Las autoras articulan un espacio orgánico, permeable y temporal, fluido y cambiante según la percepción de cada visitante. Un paisaje proyectado para activar un nuevo ritmo, emocional y subjetivo, mediante el manejo esencial de los objetos, materiales y luz. Una experiencia también física, corporal, donde se ofrece un lugar fronterizo, como también lo son las palabras, donde reivindicar y comprometerse con la identidad, la memoria y la política, con el territorio y el género. Traspasar el umbral para intuirse fuera o dentro, constatar la pertenencia o el desarraigo desde la reflexión sobre los exilios personales, en una actualidad especialmente sensible, problemática, cara a los exilios colectivos.

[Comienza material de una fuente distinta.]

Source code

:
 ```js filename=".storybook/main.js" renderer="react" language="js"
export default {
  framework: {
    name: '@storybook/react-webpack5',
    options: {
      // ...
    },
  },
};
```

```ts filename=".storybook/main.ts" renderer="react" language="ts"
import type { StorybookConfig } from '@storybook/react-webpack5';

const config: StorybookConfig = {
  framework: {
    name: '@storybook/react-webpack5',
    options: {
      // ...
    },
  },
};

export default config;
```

La interacción entre el lenguaje arquitectónico y las artes visuales sucede en este proyecto con el deseo de mostrar los dinamismos básicos de la propia subjetividad en su intento de generar el sentido y, en definitiva, de constituir el mundo que nos rodea, con una actitud crítica sobre nuestro ser en el espacio. Colaborar en la movilidad de los márgenes de la invención y de la creación. Un resultado realmente sugerente que nace de la fusión del trabajo de dos arquitectas cuyas poéticas diferenciadas conectan en la ética del trabajo y en el sentido intuitivo del espacio. De este modo, la sala motiva la creación de un discurso que, sin voz, arma un debate: asumir un sitio donde estar, un lugar donde poder llegar a ser.